---
name: projects
description: Projects in Anchorify — grouping shares inside an org.
---

# Projects

A **project** groups shares inside an org. Every share lives in exactly one project, and the project's slug is part of the share URL:

```
https://anchorify.io/<org>/<project>/<slug>
```

When you sign up, Anchorify creates a default project called `untitled` in your home org. Shares you publish without specifying a project land there.

## Why projects?

Projects exist because Anchorify is shared with non-technical clients, and per-share access toggles get unwieldy fast.
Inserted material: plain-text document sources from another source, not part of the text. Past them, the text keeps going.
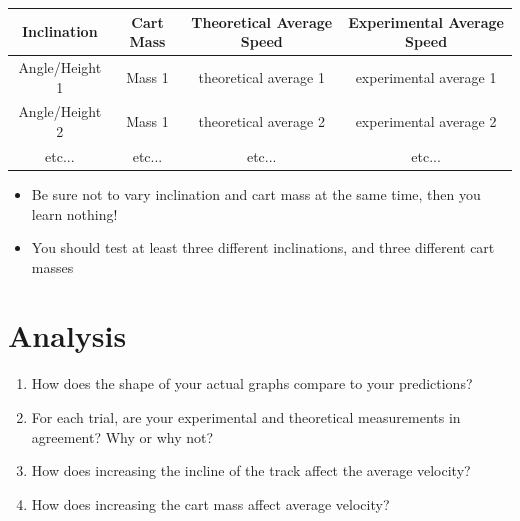 \documentclass{article}
\begin{document}
\begin{table}
	\centering
	\begin{tabular}{|c|c|c|c|}
		\hline
		\textbf{Inclination} & \textbf{Cart Mass} & \textbf{Theoretical Average Speed} & \textbf{Experimental Average Speed}\\
		\hline
		Angle/Height 1 & Mass 1 & theoretical average 1 & experimental average 1\\
		\hline 
		Angle/Height 2 & Mass 1 & theoretical average 2 & experimental average 2\\
		\hline
		etc... & etc... & etc... & etc... \\ \hline
	\end{tabular}
\end{table}

\begin{itemize}
	\item Be sure not to vary inclination and cart mass at the same time, then you learn nothing!
	\item You should test at least three different inclinations, and three different cart masses
\end{itemize}

\section*{Analysis}
\begin{enumerate}
	\item How does the shape of your actual graphs compare to your predictions?
	\item For each trial, are your experimental and theoretical measurements in agreement? Why or why not?
	\item How does increasing the incline of the track affect the average velocity?
	\item How does increasing the cart mass affect average velocity?
\end{enumerate}
\end{document}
With projects you can:

- Invite a client as a **viewer** of one project and keep the rest of your work invisible to them.
- Move a share between projects later (the URL redirects automatically — old links keep working).
- Rename a whole batch of share URLs by renaming the project slug, without re-publishing each share.

## Creating a project

Web: there's no UI for it yet — use the CLI or the API for now.

CLI:

```bash
anchorify project create q1-reports
anchorify project create q1-reports --name "Q1 Reports"
```

API:

```bash
curl -X POST https://anchorify.io/api/v1/orgs/<org-slug>/projects \
  -H "authorization: Bearer $REPO_SHARE_TOKEN" \
  -H "content-type: application/json" \
  -d '{"slug":"q1-reports","name":"Q1 Reports"}'
```

Slugs follow the same rules as share slugs: lowercase alphanumerics + hyphens, 1–60 chars. Reserved words (`settings`, `members`, `invite`, etc.) are blocked.

## Listing projects

```bash
anchorify project list           # human-readable
anchorify project list --json    # machine-readable
```

API: `GET /api/v1/orgs/<org-slug>/projects`. Org members see every project; project-only viewers see just the ones they're a member of.

## Renaming a project

Renaming a project slug writes a redirect so old share URLs in the project keep resolving (`/<org>/<old-slug>/<share> → /<org>/<new-slug>/<share>`).

```bash
anchorify project rename old-slug new-slug
```

The CLI prompts for type-to-confirm by default. Pass `--yes` to skip.

## Publishing into a multi-project org

When your org has 2+ projects, the publish endpoint requires a `--project` flag:

```bash
anchorify report.md --project q1-reports
```

If you forget it the CLI prints the list of available projects and the exact retry command, so you don't have to look anything up.

## Deleting a project

Three rules:

1. **Last-project block.** An org must keep at least one project. The CLI and API both refuse to delete the only project in an org.
2. **Empty project.** Deletes immediately.
3. **Project with shares.** You have to pick a strategy:
   - `delete`: remove the project and the shares with it. The CLI requires you to type-to-confirm the project slug, since this is destructive.
   - `move`: move the shares to another project in the same org first, then delete the now-empty project.

CLI (interactive):

```bash
anchorify project delete q1-reports
# CLI prompts for strategy + target if applicable.
```

CLI (scripted):

```bash
anchorify project delete q1-reports --strategy delete --yes
anchorify project delete q1-reports --strategy move --target q2-reports --yes
```

API: `DELETE /api/v1/orgs/<org-slug>/projects/<pslug>?strategy=delete` or `?strategy=move&target=<pslug>`.

## Sharing access (project viewers)

Adding viewers to a single project — without giving them admin access to the whole org — happens through invites. See [invites](/docs/invites). On a share page in your org, the chrome includes an **Invite** button for admins; the modal lets you pick "this project (viewer)" or "this org (admin)".